La notizia di apertura di tutti i telegiornali è dedicata ai festeggiamenti della Repubblica italiana dopo le polemiche che l’hanno preceduta. L’Italia celebra il 2 giugno, con il pensiero alle vittime del sisma e all’insegna della speranza che, uniti, usciremo dai guai.
La parata della discordia. La parata, senza i tradizionali sorvoli delle Frecce Tricolori, più per chi c’era ai Fori imperiali: il presidente Napolitano, i vertici militari e le alte cariche istituzionali. Una sfilata in forma sobria e ridotta in segno di lutto e rispetto per le zone terremotate in Emilia e che ha preso il via dopo il minuto di silenzio per le vittime del terremoto.
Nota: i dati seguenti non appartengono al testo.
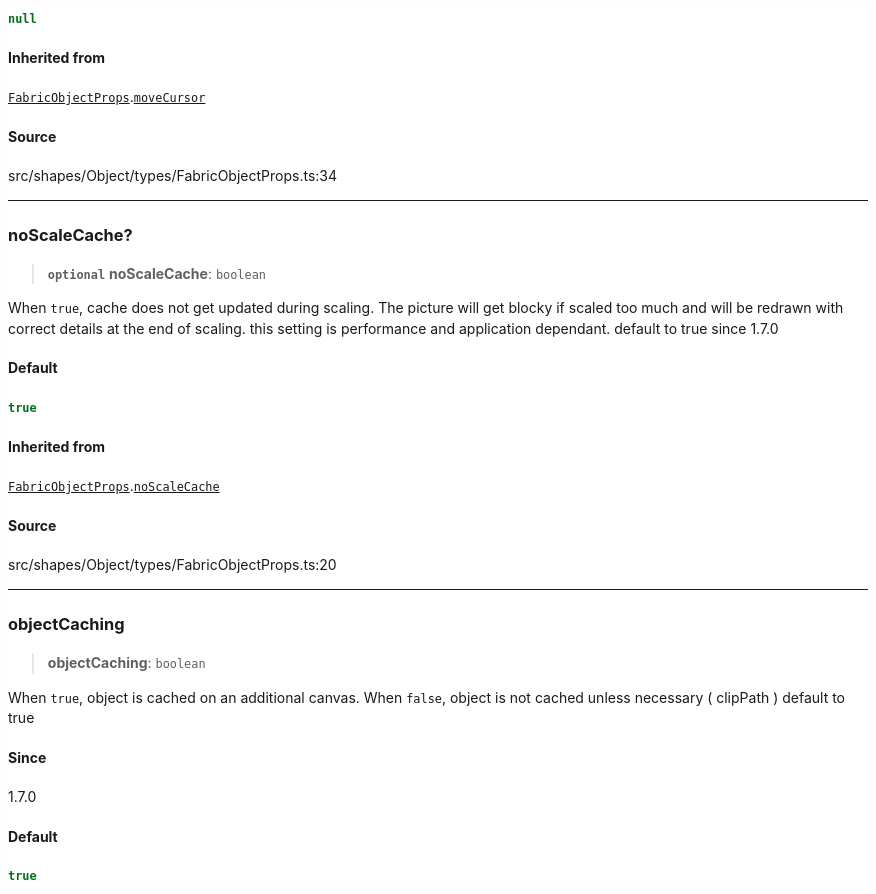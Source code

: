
 ```ts
null
```

#### Inherited from

[`FabricObjectProps`](FabricObjectProps.md).[`moveCursor`](FabricObjectProps.md#movecursor)

#### Source

src/shapes/Object/types/FabricObjectProps.ts:34

***

### noScaleCache?

> **`optional`** **noScaleCache**: `boolean`

When `true`, cache does not get updated during scaling. The picture will get blocky if scaled
too much and will be redrawn with correct details at the end of scaling.
this setting is performance and application dependant.
default to true
since 1.7.0

#### Default

```ts
true
```

#### Inherited from

[`FabricObjectProps`](FabricObjectProps.md).[`noScaleCache`](FabricObjectProps.md#noscalecache)

#### Source

src/shapes/Object/types/FabricObjectProps.ts:20

***

### objectCaching

> **objectCaching**: `boolean`

When `true`, object is cached on an additional canvas.
When `false`, object is not cached unless necessary ( clipPath )
default to true

#### Since

1.7.0

#### Default

```ts
true
```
All’insegna dell’essenzialità, e in forma ridotta, durata meno di un’ora, chiusa dal passaggio di una simbolica rappresentanza di tutte le componenti, militari e civili, ad oggi impegnati in Emilia nelle operazioni di soccorso assistenza alle popolazioni colpite dal sisma. Annullati anche i mezzi militari, i cavalli, insomma, una parata dimezzata e priva del sindaco Alemanno che non la voleva, e che nei giorni precedenti si era detto contrario, chiedendo un ripensamento in segno di lutto, e di Berlusconi sostituito con La Russa, che non si è smentito: “ La sobrietà calcolata dalla presenza dei cavalli o delle frecce tricolore, mhà”. Non c’era il ministro della Cooperazione internazionale e dell’integrazione Andrea Riccardi, giustificato perché, in visita alle zone terremotate. Nessuna polemica, il ministro ha partecipato alle celebrazioni del 2 giugno a Modena, ricordando la sobrietà della festa e ha voluto sottolineare come la ricostruzione post terremoto in Emilia sarà “il simbolo della ripresa dell’Italia”.
Quattro milioni di euro lo scorso anno, un milione e mezzo questo. Sobrietà o meno, i festeggiamenti non sono stati presi bene dagli emiliani che vivono su una terra che non smette di tremare. “Non ci interessa, dicono, chiediamo che lo Stato non ci abbandoni”. “All’Aquila sono ancora terremotati, dopo 3 anni, la parata è per le alte sfere, noi non contiamo nulla e chissà quanto rimarremo ancora così”. Voci di popolo, provato dal recente dolore e voci di chi non ha futuro : ”L’Italia sta mangiando i nostri sogni. Ma noi non vogliamo andar via”. Questo il cartello esposto da una giovane, tra i tanti spettatori, che spiega: ”La mia non è una protesta contro una parata, ma una protesta contro l’Italia che non dà spazio ai giovani”. Giuseppina, di Napoli, da qualche mese è disoccupata e ha disegnato sul suo manifesto un cervello con le gambe e la valigia: ”Sono laureata e non ho lavoro, ho finito gli studi a marzo e avrò mandato trecento curriculum e domande, ma niente. Sono disoccupata. Mi ripetono ogni giorno di andar via dall’Italia ma io non voglio farlo, forse, però, sarò costretta”.
Un 2 giugno indelebilmente segnato dalla tragedia del terremoto, una festa a metà. Metà per l’Italia e metà per l’Emilia, in un messaggio univoco di coesione e forza, una festa che ha assunto nel tempo quei caratteri stabili di una tradizione che, nell’onorare la Repubblica attraverso i suoi uomini in uniforme, che ha sempre raccontato l’Italia che c’è, lo specchio fedele dei mutamenti che hanno interessato il nostro Paese in oltre mezzo secolo.
E allora, tra polemiche, speranze, sogni, amarezze e festeggiamenti: auguri Italia!